(Recorded data)

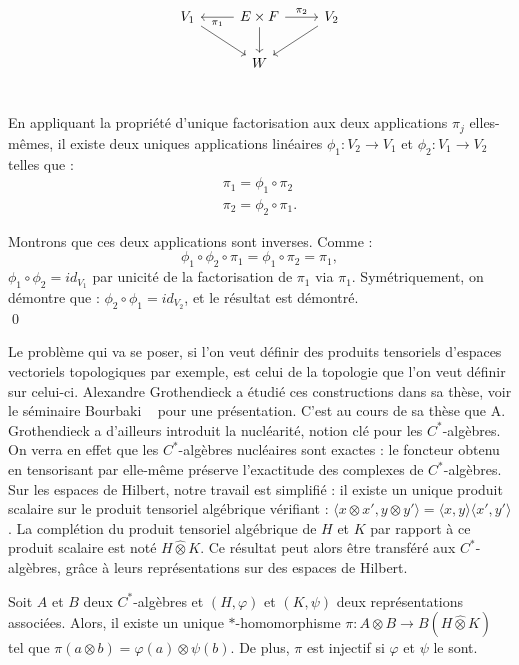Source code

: \[\begin{tikzcd}
V_1 \arrow{dr}& \arrow{l}{\pi_1}	E\times F \arrow{d}\arrow{r}{\pi_2}	& \arrow{dl}V_2 \\
			 & 		W		&	\\
\end{tikzcd}\]

\begin{dem}
En appliquant la propriété d'unique factorisation aux deux applications $\pi_j$ elles-mêmes, il existe deux uniques applications linéaires $\phi_1 : V_2\rightarrow V_1$ et $\phi_2 : V_1\rightarrow V_2$ telles que :
\[\begin{array}{c}\pi_1=\phi_1\circ \pi_2 \\ \pi_2=\phi_2\circ \pi_1.\end{array}\]

Montrons que ces deux applications sont inverses. Comme :
\[\phi_1\circ \phi_2 \circ \pi_1 = \phi_1\circ \pi_2 =\pi_1 ,\]
$\phi_1\circ \phi_2 = id_{V_1}$ par unicité de la factorisation de $\pi_1$ via $\pi_1$.
Symétriquement, on démontre que : $\phi_2\circ \phi_1 = id_{V_2}$, et le résultat est démontré.\\
\qed
\end{dem}

Le problème qui va se poser, si l'on veut définir des produits tensoriels d'espaces vectoriels topologiques par exemple, est celui de la topologie que l'on veut définir sur celui-ci. Alexandre Grothendieck a étudié ces constructions dans sa thèse, voir le séminaire Bourbaki ~\cite{GrothendieckNuc} pour une présentation. C'est au cours de sa thèse que A. Grothendieck a d'ailleurs introduit la nucléarité, notion clé pour les $C^*$-algèbres. On verra en effet que les $C^*$-algèbres nucléaires sont exactes : le foncteur obtenu en tensorisant par elle-même préserve l'exactitude des complexes de $C^*$-algèbres.\\

Sur les espaces de Hilbert, notre travail est simplifié : il existe un unique produit scalaire sur le produit tensoriel algébrique vérifiant : $\langle x\otimes x', y\otimes y'\rangle=\langle x, y\rangle \langle x',y' \rangle$. La complétion du produit tensoriel algébrique de $H$ et $K$ par rapport à ce produit scalaire est noté $H\hat \otimes K$. Ce résultat peut alors être transféré aux $C^*$-algèbres, grâce à leurs représentations sur des espaces de Hilbert. 

\begin{prop}
Soit $A$ et $B$ deux $C^*$-algèbres et $(H,\varphi)$ et $(K,\psi)$ deux représentations associées. Alors, il existe un unique $*$-homomorphisme $\pi : A\otimes B \rightarrow B(H\hat\otimes K)$ tel que $\pi(a\otimes b)= \varphi(a)\otimes \psi(b)$. De plus, $\pi$ est injectif si $\varphi$ et $\psi$ le sont.
\end{prop}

(End Recorded data)

> Aim of the exercise
Return a copy of each line in the entries that contains "begin".

> Task answer
: \[\begin{tikzcd}
\begin{dem}
\[\begin{array}{c}\pi_1=\phi_1\circ \pi_2 \\ \pi_2=\phi_2\circ \pi_1.\end{array}\]
\begin{prop}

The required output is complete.